Is Democracy in America Still a Democracy?

democracy in america

The COVID-19 pandemic has exposed the shakiness of US democracy. Our expensive health care system, reserved for the elite, leaves the poor essentially without social security. Our economic growth is unevenly distributed, and income growth has stalled for the majority of the population. Our democracy has become a political game without citizens. Whether or not it can maintain public order and advance our common good depends on how we manage crises.

According to a recent Wall Street Journal report, the 2020 general election will be the culmination of a two-decade decline in public confidence in the United States. A recent Associated Press-NORC Center for Public Affairs Research survey found that only 16% of American adults think democracy is working well in the US. In fact, 45% of Americans don’t believe democracy works well at all. While 72% of Americans are not confident in the democratic process, that number is actually much higher than it was in 1980.

While it’s true that Americans disagree on who belongs to the people, there are still many areas where they do agree. Some believe that in order to be “truly American,” a person must be born in the United States, be a Christian, or believe in God. As a result, this division in American democracy could be dangerous, particularly in a time of increasing immigration. If these divisions persist, we could face a civil war.

Our current democratic system is flawed. We are more likely to elect a president who isn’t the winner of the national popular vote. We should consider alternatives to this system. A better system would be one where voters in all states have a voice. A system that allows for more participation in decision making will create a more democratic society. The more people participate in the process, the more likely we’ll have a president who reflects the views of the majority.
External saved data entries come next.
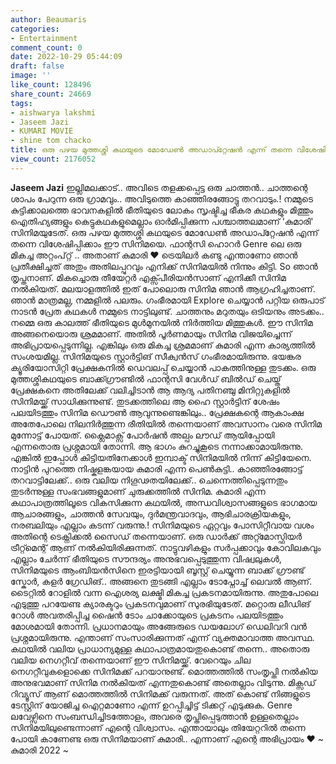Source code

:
 ```yaml
---
author: Beaumaris
categories:
- Entertainment
comment_count: 0
date: 2022-10-29 05:44:09
draft: false
image: ''
like_count: 128496
share_count: 24669
tags:
- aishwarya lakshmi
- Jaseem Jazi
- KUMARI MOVIE
- shine tom chacko
title: ഒരു പഴയ മുത്തശ്ശി കഥയുടെ മോഡേൺ അഡാപ്റ്റേഷൻ എന്ന് തന്നെ വിശേഷിപ്പിക്കാം ഈ സിനിമയെ
view_count: 2176052
---
```


**Jaseem Jazi** ഇല്ലിമലക്കാട്.. അവിടെ തളക്കപ്പെട്ട ഒരു ചാത്തൻ.. ചാത്തന്റെ ശാപം പേറുന്ന ഒരു ഗ്രാമവും.. അവിടുത്തെ കാഞ്ഞിരങ്ങോട്ടു തറവാടും.! നമ്മുടെ കുട്ടിക്കാലത്തെ ഭാവനകളിൽ ഭീതിയുടെ ലോകം സൃഷ്ടിച്ച ഭീകര കഥകളും മിത്തും ഐതിഹ്യങ്ങളും കെട്ടുകഥകളുമെല്ലാം ഓർമിപ്പിക്കുന്ന പശ്ചാത്തലമാണ് 'കുമാരി' സിനിമയുടേത്. ഒരു പഴയ മുത്തശ്ശി കഥയുടെ മോഡേൺ അഡാപ്റ്റേഷൻ എന്ന് തന്നെ വിശേഷിപ്പിക്കാം ഈ സിനിമയെ. ഫാന്റസി ഹൊറർ Genre ലെ ഒരു മികച്ച അറ്റംപ്റ്റ് .. അതാണ്‌ കുമാരി ❤ ട്രെയിലർ കണ്ടു എന്താണോ ഞാൻ പ്രതീക്ഷിച്ചത് അതും അതിലപ്പുറവും എനിക്ക് സിനിമയിൽ നിന്നും കിട്ടി. So ഞാൻ തൃപ്തനാണ്. മികച്ചൊരു തീയേറ്റർ എക്സ്പീരിയൻസാണ് എനിക്കീ സിനിമ നൽകിയത്. മലയാളത്തിൽ ഇത് പോലൊരു സിനിമ ഞാൻ ആഗ്രഹിച്ചതാണ്. ഞാൻ മാത്രമല്ല, നമ്മളിൽ പലരും. ഗംഭീരമായി Explore ചെയ്യാൻ പറ്റിയ ഒരുപാട് നാടൻ പ്രേത കഥകൾ നമ്മുടെ നാട്ടിലുണ്ട്. ചാത്തനും മറുതയും ഒടിയനും അടക്കം.. നമ്മെ ഒരു കാലത്ത് ഭീതിയുടെ മുൾമുനയിൽ നിർത്തിയ മിത്തുകൾ. ഈ സിനിമ അങ്ങനെയൊരു ശ്രമമാണ്. അതിൽ പൂർണമായും സിനിമ വിജയിച്ചെന്ന് അഭിപ്രായപ്പെടുന്നില്ല. എങ്കിലും ഒരു മികച്ച ശ്രമമാണ് കുമാരി എന്ന കാര്യത്തിൽ സംശയമില്ല. സിനിമയുടെ സ്റ്റാർട്ടിങ് സീക്വൻസ് ഗംഭീരമായിരുന്നു. ഭയങ്കര ക്യൂരിയോസിറ്റി പ്രേക്ഷകനിൽ ഡെവലപ്പ് ചെയ്യാൻ പാകത്തിനുള്ള തുടക്കം. ഒരു മുത്തശ്ശികഥയുടെ ബാക്ക്ഗ്രൗണ്ടിൽ ഫാന്റസി വേൾഡ് ബിൽഡ് ചെയ്ത് പ്രേക്ഷകനെ അതിലേക്ക് വലിച്ചിടാൻ ആ ആദ്യ പതിനഞ്ചു മിനിറ്റുകളിൽ സിനിമയ്ക്ക് സാധിക്കുന്നുണ്ട്. തുടക്കത്തിലെ ആ ഹൈ സ്റ്റാർട്ടിന് ശേഷം പലയിടത്തും സിനിമ ഡൌൺ ആവുന്നുണ്ടെങ്കിലും.. പ്രേക്ഷകന്റെ ആകാംക്ഷ അതേപോലെ നിലനിർത്തുന്ന രീതിയിൽ തന്നെയാണ് അവസാനം വരെ സിനിമ മുന്നോട്ട് പോയത്. ക്ലൈമാക്സ്‌ പോർഷൻ അല്പം ലൗഡ് ആയിപ്പോയി എന്നതൊരു പ്രശ്നമായി തോന്നി. ആ ഭാഗം കുറച്ചുകൂടെ നന്നാക്കാമായിരുന്നു. എങ്കിൽ ഇപ്പോൾ കിട്ടിയതിനേക്കാൾ ഇമ്പാക്ട് സിനിമയിൽ നിന്ന് കിട്ടിയേനെ. നാട്ടിൻ പുറത്തെ നിഷ്കളങ്കയായ കുമാരി എന്ന പെൺകുട്ടി.. കാഞ്ഞിരങ്ങോട്ട് തറവാട്ടിലേക്ക്.. ഒരു വലിയ നിഗൂഢതയിലേക്ക്.. ചെന്നെത്തിപ്പെടുന്നതും തുടർന്നുള്ള സംഭവങ്ങളുമാണ് ചുരുക്കത്തിൽ സിനിമ. കുമാരി എന്ന കഥാപാത്രത്തിലൂടെ വികസിക്കുന്ന കഥയിൽ, അന്ധവിശ്വാസങ്ങളുടെ ഭാഗമായ ആചാരങ്ങളും, ചാത്തൻ സേവയും, ദുർമന്ത്രവാദവും, ആഭിചാരക്രിയകളും, നരബലിയും എല്ലാം കടന്ന് വരുന്നു.! സിനിമയുടെ ഏറ്റവും പോസിറ്റീവായ വശം അതിന്റെ ടെക്നിക്കൽ സൈഡ് തന്നെയാണ്. ഒരു ഡാർക്ക് അറ്റ്മോസ്ഫിയർ ട്രീറ്റ്മെന്റ് ആണ് നൽകിയിരിക്കുന്നത്. നാട്ടുവഴികളും സർപ്പക്കാവും കോവിലകവും എല്ലാം ചേർന്ന് ഭീതിയുടെ സൗന്ദര്യം അനുഭവപ്പെടുത്തുന്ന വിഷ്വലുകൾ, സിനിമയുടെ ആംബിയൻസിനെ ഇരട്ടിയായി ബൂസ്റ്റ് ചെയ്യുന്ന ബാക്ക് ഗ്രൗണ്ട് സ്കോർ, കളർ ഗ്രേഡിങ്.. അങ്ങനെ തുടങ്ങി എല്ലാം ടോപ്നോച്ച് ലെവൽ ആണ്. ടൈറ്റിൽ റോളിൽ വന്ന ഐശര്യ ലക്ഷ്മി മികച്ച പ്രകടനമായിരുന്നു. അതുപോലെ എടുത്തു പറയേണ്ട ക്യാരക്ടറും പ്രകടനവുമാണ് സുരഭിയുടേത്. മറ്റൊരു ലീഡിങ് റോൾ അവതരിപ്പിച്ച ഷൈൻ ടോം ചാക്കോയുടെ പ്രകടനം പലയിടത്തും മോശമായി തോന്നി. പ്രധാനമായും അങ്ങേരുടെ ഡയലോഗ് ഡെലിവറി വൻ പ്രശ്നമായിരുന്നു. എന്താണ് സംസാരിക്കുന്നത് എന്ന് വ്യക്തമാവാത്ത അവസ്ഥ. കഥയിൽ വലിയ പ്രാധാന്യമുള്ള കഥാപാത്രമായതുകൊണ്ട് തന്നെ.. അതൊരു വലിയ നെഗറ്റീവ് തന്നെയാണ് ഈ സിനിമയ്ക്ക്. വേറെയും ചില നെഗറ്റീവുകളൊക്കെ സിനിമക്ക് പറയാനുണ്ട്. മൊത്തത്തിൽ സംതൃപ്തി നൽകിയ അനുഭവമാണ് സിനിമ നൽകിയത് എന്നതുകൊണ്ട് അതെല്ലാം വിടുന്നു. മിക്സഡ് റിവ്യൂസ് ആണ് മൊത്തത്തിൽ സിനിമക്ക് വരുന്നത്. അത് കൊണ്ട് നിങ്ങളുടെ ടേസ്റ്റിന് യോജിച്ച ഐറ്റമാണോ എന്ന് ഉറപ്പിച്ചിട്ട് ടിക്കറ്റ് എടുക്കുക. Genre ലവേഴ്സിനെ സംബന്ധിച്ചിടത്തോളം, അവരെ തൃപ്തിപ്പെടുത്താൻ ഉള്ളതെല്ലാം സിനിമയിലുണ്ടെന്നാണ് എന്റെ വിശ്വാസം. എന്തായാലും തിയേറ്ററിൽ തന്നെ പോയി കാണേണ്ട ഒരു സിനിമയാണ് കുമാരി.. എന്നാണ് എന്റെ അഭിപ്രായം ❤ ~ കുമാരി 2022 ~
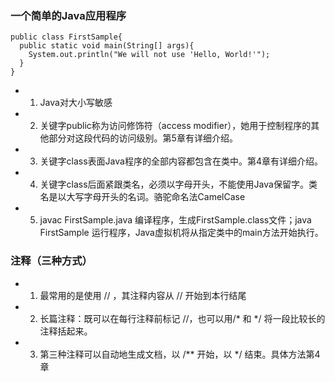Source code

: ### 一个简单的Java应用程序
```
public class FirstSample{
  public static void main(String[] args){
    System.out.println("We will not use 'Hello, World!'");
  }
}
```
- 1. Java对大小写敏感
- 2. 关键字public称为访问修饰符（access modifier），她用于控制程序的其他部分对这段代码的访问级别。第5章有详细介绍。
- 3. 关键字class表面Java程序的全部内容都包含在类中。第4章有详细介绍。
- 4. 关键字class后面紧跟类名，必须以字母开头，不能使用Java保留字。类名是以大写字母开头的名词。骆驼命名法CamelCase
- 5. javac FirstSample.java 编译程序，生成FirstSample.class文件；java FirstSample 运行程序，Java虚拟机将从指定类中的main方法开始执行。
### 注释（三种方式）
- 1. 最常用的是使用 // ，其注释内容从 // 开始到本行结尾
- 2. 长篇注释：既可以在每行注释前标记 //，也可以用/* 和 */ 将一段比较长的注释括起来。
- 3. 第三种注释可以自动地生成文档，以 /** 开始，以 */ 结束。具体方法第4章
> 
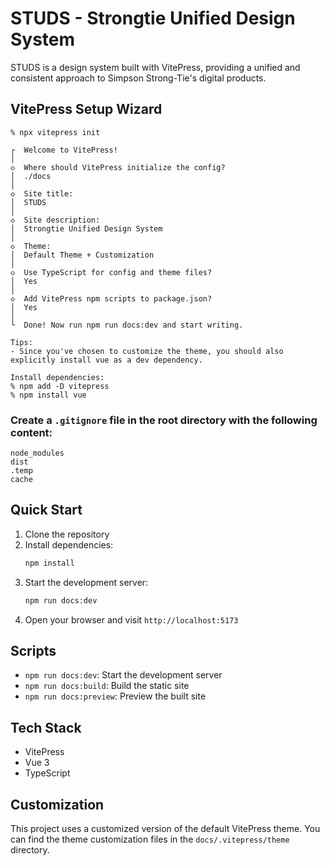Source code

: # STUDS - Strongtie Unified Design System

STUDS is a design system built with VitePress, providing a unified and consistent approach to Simpson Strong-Tie's digital products.

## VitePress Setup Wizard

```
% npx vitepress init

┌  Welcome to VitePress!
│
◇  Where should VitePress initialize the config?
│  ./docs
│
◇  Site title:
│  STUDS
│
◇  Site description:
│  Strongtie Unified Design System
│
◇  Theme:
│  Default Theme + Customization
│
◇  Use TypeScript for config and theme files?
│  Yes
│
◇  Add VitePress npm scripts to package.json?
│  Yes
│
└  Done! Now run npm run docs:dev and start writing.

Tips:
- Since you've chosen to customize the theme, you should also explicitly install vue as a dev dependency.

Install dependencies:
% npm add -D vitepress
% npm install vue

```

### Create a `.gitignore` file in the root directory with the following content:

```
node_modules
dist
.temp
cache
```


## Quick Start

1. Clone the repository
2. Install dependencies:
   ```bash
   npm install
   ```
3. Start the development server:
   ```bash
   npm run docs:dev
   ```
4. Open your browser and visit `http://localhost:5173`

## Scripts

- `npm run docs:dev`: Start the development server
- `npm run docs:build`: Build the static site
- `npm run docs:preview`: Preview the built site

## Tech Stack

- VitePress
- Vue 3
- TypeScript

## Customization

This project uses a customized version of the default VitePress theme. You can find the theme customization files in the `docs/.vitepress/theme` directory.
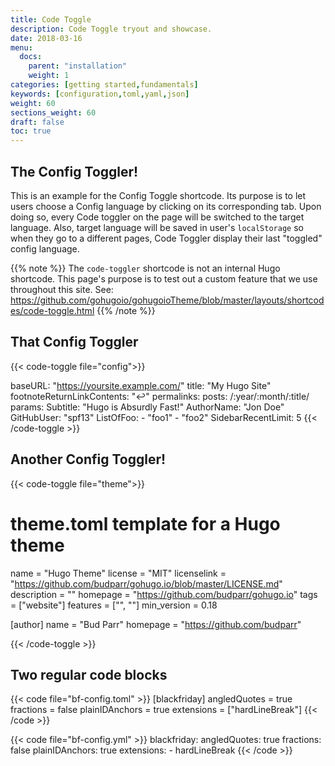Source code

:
 ```yaml
---
title: Code Toggle
description: Code Toggle tryout and showcase.
date: 2018-03-16
menu:
  docs:
    parent: "installation"
    weight: 1
categories: [getting started,fundamentals]
keywords: [configuration,toml,yaml,json]
weight: 60
sections_weight: 60
draft: false
toc: true
---
```


## The Config Toggler!

This is an example for the Config Toggle shortcode.
Its purpose is to let users choose a Config language by clicking on its corresponding tab. Upon doing so, every Code toggler on the page will be switched to the target language. Also, target language will be saved in user's `localStorage` so when they go to a different pages, Code Toggler display their last "toggled" config language.

{{% note %}}
The `code-toggler` shortcode is not an internal Hugo shortcode. This page's purpose is to test out a custom feature that we use throughout this site. See: https://github.com/gohugoio/gohugoioTheme/blob/master/layouts/shortcodes/code-toggle.html
{{% /note %}}

## That Config Toggler

{{< code-toggle file="config">}}

baseURL: "https://yoursite.example.com/"
title: "My Hugo Site"
footnoteReturnLinkContents: "↩"
permalinks:
  posts: /:year/:month/:title/
params:
  Subtitle: "Hugo is Absurdly Fast!"
  AuthorName: "Jon Doe"
  GitHubUser: "spf13"
  ListOfFoo:
    - "foo1"
    - "foo2"
  SidebarRecentLimit: 5
{{< /code-toggle >}}

## Another Config Toggler!

{{< code-toggle file="theme">}}

# theme.toml template for a Hugo theme

name = "Hugo Theme"
license = "MIT"
licenselink = "https://github.com/budparr/gohugo.io/blob/master/LICENSE.md"
description = ""
homepage = "https://github.com/budparr/gohugo.io"
tags = ["website"]
features = ["", ""]
min_version = 0.18

[author]
  name = "Bud Parr"
  homepage = "https://github.com/budparr"

{{< /code-toggle >}}

## Two regular code blocks

{{< code file="bf-config.toml" >}}
[blackfriday]
  angledQuotes = true
  fractions = false
  plainIDAnchors = true
  extensions = ["hardLineBreak"]
{{< /code >}}

{{< code file="bf-config.yml" >}}
blackfriday:
  angledQuotes: true
  fractions: false
  plainIDAnchors: true
  extensions:
    - hardLineBreak
{{< /code >}}
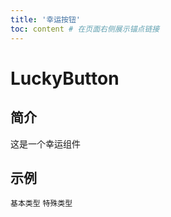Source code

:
```yaml
---
title: '幸运按钮'
toc: content # 在页面右侧展示锚点链接
---
```


# LuckyButton

## 简介

这是一个幸运组件

## 示例

<code src='./demo/base.tsx'>基本类型</code>
<code src='./demo/base2.tsx'>特殊类型</code>
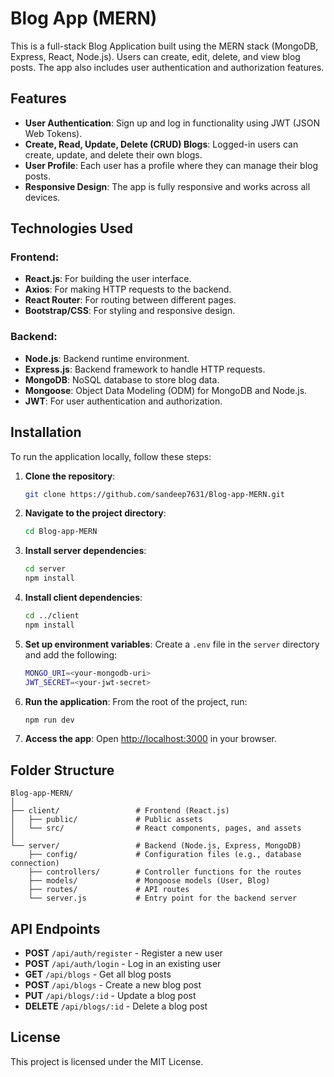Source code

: # Blog App (MERN)

This is a full-stack Blog Application built using the MERN stack (MongoDB, Express, React, Node.js). Users can create, edit, delete, and view blog posts. The app also includes user authentication and authorization features.

## Features

- **User Authentication**: Sign up and log in functionality using JWT (JSON Web Tokens).
- **Create, Read, Update, Delete (CRUD) Blogs**: Logged-in users can create, update, and delete their own blogs.
- **User Profile**: Each user has a profile where they can manage their blog posts.
- **Responsive Design**: The app is fully responsive and works across all devices.

## Technologies Used

### Frontend:
- **React.js**: For building the user interface.
- **Axios**: For making HTTP requests to the backend.
- **React Router**: For routing between different pages.
- **Bootstrap/CSS**: For styling and responsive design.

### Backend:
- **Node.js**: Backend runtime environment.
- **Express.js**: Backend framework to handle HTTP requests.
- **MongoDB**: NoSQL database to store blog data.
- **Mongoose**: Object Data Modeling (ODM) for MongoDB and Node.js.
- **JWT**: For user authentication and authorization.

## Installation

To run the application locally, follow these steps:

1. **Clone the repository**:
    ```bash
    git clone https://github.com/sandeep7631/Blog-app-MERN.git
    ```

2. **Navigate to the project directory**:
    ```bash
    cd Blog-app-MERN
    ```

3. **Install server dependencies**:
    ```bash
    cd server
    npm install
    ```

4. **Install client dependencies**:
    ```bash
    cd ../client
    npm install
    ```

5. **Set up environment variables**:
    Create a `.env` file in the `server` directory and add the following:
    ```bash
    MONGO_URI=<your-mongodb-uri>
    JWT_SECRET=<your-jwt-secret>
    ```

6. **Run the application**:
    From the root of the project, run:
    ```bash
    npm run dev
    ```

7. **Access the app**:
    Open [http://localhost:3000](http://localhost:3000) in your browser.

## Folder Structure

```
Blog-app-MERN/
│
├── client/                 # Frontend (React.js)
│   ├── public/             # Public assets
│   └── src/                # React components, pages, and assets
│
└── server/                 # Backend (Node.js, Express, MongoDB)
    ├── config/             # Configuration files (e.g., database connection)
    ├── controllers/        # Controller functions for the routes
    ├── models/             # Mongoose models (User, Blog)
    ├── routes/             # API routes
    └── server.js           # Entry point for the backend server
```

## API Endpoints

- **POST** `/api/auth/register` - Register a new user
- **POST** `/api/auth/login` - Log in an existing user
- **GET** `/api/blogs` - Get all blog posts
- **POST** `/api/blogs` - Create a new blog post
- **PUT** `/api/blogs/:id` - Update a blog post
- **DELETE** `/api/blogs/:id` - Delete a blog post

## License

This project is licensed under the MIT License.
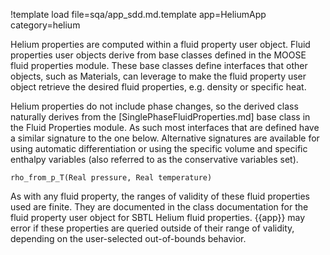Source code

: !template load file=sqa/app_sdd.md.template app=HeliumApp category=helium

Helium properties are computed within a fluid property user object. Fluid properties user objects derive
from base classes defined in the MOOSE fluid properties module. These base classes define interfaces that other
objects, such as Materials, can leverage to make the fluid property user object retrieve the desired fluid properties,
e.g. density or specific heat.

Helium properties do not include phase changes, so the derived class naturally
derives from the [SinglePhaseFluidProperties.md] base class in the Fluid Properties module.
As such most interfaces that are defined have a similar signature to the one below. Alternative signatures are available for using automatic differentiation or using the specific volume and specific enthalpy variables (also referred to as the conservative variables set).

```
rho_from_p_T(Real pressure, Real temperature)
```

As with any fluid property, the ranges of validity of these fluid properties used are finite. They are documented in the class documentation
for the fluid property user object for SBTL Helium fluid properties. {{app}} may error if these properties are queried outside
of their range of validity, depending on the user-selected out-of-bounds behavior.
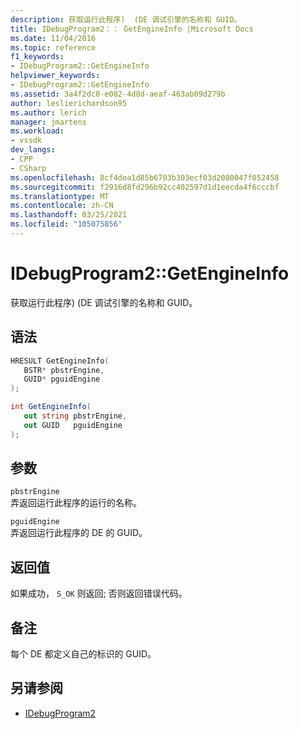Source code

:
 ```yaml
---
description: 获取运行此程序)  (DE 调试引擎的名称和 GUID。
title: IDebugProgram2：： GetEngineInfo |Microsoft Docs
ms.date: 11/04/2016
ms.topic: reference
f1_keywords:
- IDebugProgram2::GetEngineInfo
helpviewer_keywords:
- IDebugProgram2::GetEngineInfo
ms.assetid: 3a4f2dc0-e082-4d8d-aeaf-463ab09d279b
author: leslierichardson95
ms.author: lerich
manager: jmartens
ms.workload:
- vssdk
dev_langs:
- CPP
- CSharp
ms.openlocfilehash: 8cf4dea1d85b6703b303ecf03d2080047f052458
ms.sourcegitcommit: f2916d8fd296b92cc402597d1d1eecda4f6cccbf
ms.translationtype: MT
ms.contentlocale: zh-CN
ms.lasthandoff: 03/25/2021
ms.locfileid: "105075856"
---
```

# <a name="idebugprogram2getengineinfo"></a>IDebugProgram2::GetEngineInfo
获取运行此程序)  (DE 调试引擎的名称和 GUID。

## <a name="syntax"></a>语法

```cpp
HRESULT GetEngineInfo( 
   BSTR* pbstrEngine,
   GUID* pguidEngine
);
```

```csharp
int GetEngineInfo( 
   out string pbstrEngine,
   out GUID   pguidEngine
);
```

## <a name="parameters"></a>参数
`pbstrEngine`\
弄返回运行此程序的运行的名称。

`pguidEngine`\
弄返回运行此程序的 DE 的 GUID。

## <a name="return-value"></a>返回值
 如果成功， `S_OK` 则返回; 否则返回错误代码。

## <a name="remarks"></a>备注
 每个 DE 都定义自己的标识的 GUID。

## <a name="see-also"></a>另请参阅
- [IDebugProgram2](../../../extensibility/debugger/reference/idebugprogram2.md)
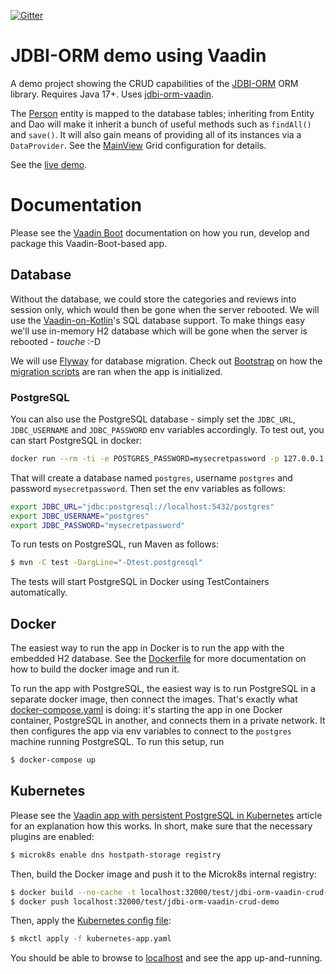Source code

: [![Gitter](https://badges.gitter.im/Join%20Chat.svg)](https://gitter.im/vaadin-flow/Lobby#?utm_source=badge&utm_medium=badge&utm_campaign=pr-badge)

# JDBI-ORM demo using Vaadin

A demo project showing the CRUD capabilities of the [JDBI-ORM](https://gitlab.com/mvysny/jdbi-orm)
ORM library. Requires Java 17+. Uses [jdbi-orm-vaadin](https://gitlab.com/mvysny/jdbi-orm-vaadin).

The [Person](src/main/java/com/vaadin/starter/skeleton/Person.java)
entity is mapped to the database tables; inheriting from Entity and Dao
will make it inherit a bunch of useful methods such as `findAll()` and `save()`. It will also gain means of
providing all of its instances via a `DataProvider`. See the [MainView](src/main/java/com/vaadin/starter/skeleton/MainView.java)
Grid configuration for details.

See the [live demo](https://v-herd.eu/jdbi-orm-vaadin-crud-demo/).

# Documentation

Please see the [Vaadin Boot](https://github.com/mvysny/vaadin-boot#preparing-environment) documentation
on how you run, develop and package this Vaadin-Boot-based app.

## Database

Without the database, we could store the categories and reviews into session only, which would then be gone when the server rebooted.
We will use the [Vaadin-on-Kotlin](http://vaadinonkotlin.eu/)'s SQL database support. To make things easy we'll
use in-memory H2 database which will be gone when the server is rebooted - *touche* :-D

We will use [Flyway](https://flywaydb.org/) for database migration. Check out [Bootstrap](src/main/java/com/vaadin/starter/skeleton/Bootstrap.java)
on how the [migration scripts](src/main/resources/db/migration) are ran when the app is initialized.

### PostgreSQL

You can also use the PostgreSQL database - simply set the `JDBC_URL`, `JDBC_USERNAME` and `JDBC_PASSWORD` env variables
accordingly. To test out, you can start PostgreSQL in docker:

```bash
docker run --rm -ti -e POSTGRES_PASSWORD=mysecretpassword -p 127.0.0.1:5432:5432 postgres:15.2
```

That will create a database named `postgres`, username `postgres` and password `mysecretpassword`.
Then set the env variables as follows:

```bash
export JDBC_URL="jdbc:postgresql://localhost:5432/postgres"
export JDBC_USERNAME="postgres"
export JDBC_PASSWORD="mysecretpassword"
```

To run tests on PostgreSQL, run Maven as follows:

```bash
$ mvn -C test -DargLine="-Dtest.postgresql"
```

The tests will start PostgreSQL in Docker using TestContainers automatically.

## Docker

The easiest way to run the app in Docker is to run the app with the embedded H2 database.
See the [Dockerfile](Dockerfile) for more documentation on how to build the docker image
and run it.

To run the app with PostgreSQL, the easiest way is to run PostgreSQL in a separate docker image,
then connect the images. That's exactly what [docker-compose.yaml](docker-compose.yaml)
is doing: it's starting the app in one Docker container, PostgreSQL in another, and
connects them in a private network. It then configures the app via env variables
to connect to the `postgres` machine running PostgreSQL. To run this setup,
run

```bash
$ docker-compose up
```

## Kubernetes

Please see the [Vaadin app with persistent PostgreSQL in Kubernetes](https://mvysny.github.io/kubernetes-vaadin-app-postgresql/)
article for an explanation how this works. In short, make sure that the necessary plugins are enabled:

```bash
$ microk8s enable dns hostpath-storage registry
```

Then, build the Docker image and push it to the Microk8s internal registry:

```bash
$ docker build --no-cache -t localhost:32000/test/jdbi-orm-vaadin-crud-demo:latest .
$ docker push localhost:32000/test/jdbi-orm-vaadin-crud-demo
```

Then, apply the [Kubernetes config file](kubernetes-app.yaml):

```bash
$ mkctl apply -f kubernetes-app.yaml
```
You should be able to browse to [localhost](http://localhost)
and see the app up-and-running.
US meddling in other countries’ affairs has led to political and social instability and has undermined world peace and social tranquility. Many have wondered if democracy in the US is still a true democracy. In light of recent events, we should examine the current state of democracy in the US and do some soul-searching. We are still a role model for other nations, but our efforts to export democracy are harmful. There is no reason to allow our democracy to suffer in this way.

The rise of political polarization has affected the self-cleaning process of American democracy, which is aimed at bringing about reform through elections. Because the Senate is stuck in a filibuster, it no longer serves as a representative body for the American people. In addition, the time-honored Electoral College system ensures the winner is the candidate who garners the most electors. By definition, he or she must have a majority of 270 or more of the electors’ votes.

The problem is that both sides of the political system want fundamental reform, but disagree on how it should be done. In fact, more than half of American adults believe the system can’t change, despite the fact that it’s broken. The rich, powerful, and wealthy can spend millions of dollars to buy politicians and influence the system. Therefore, their political clout is restricted, and the voices of the average American are silenced.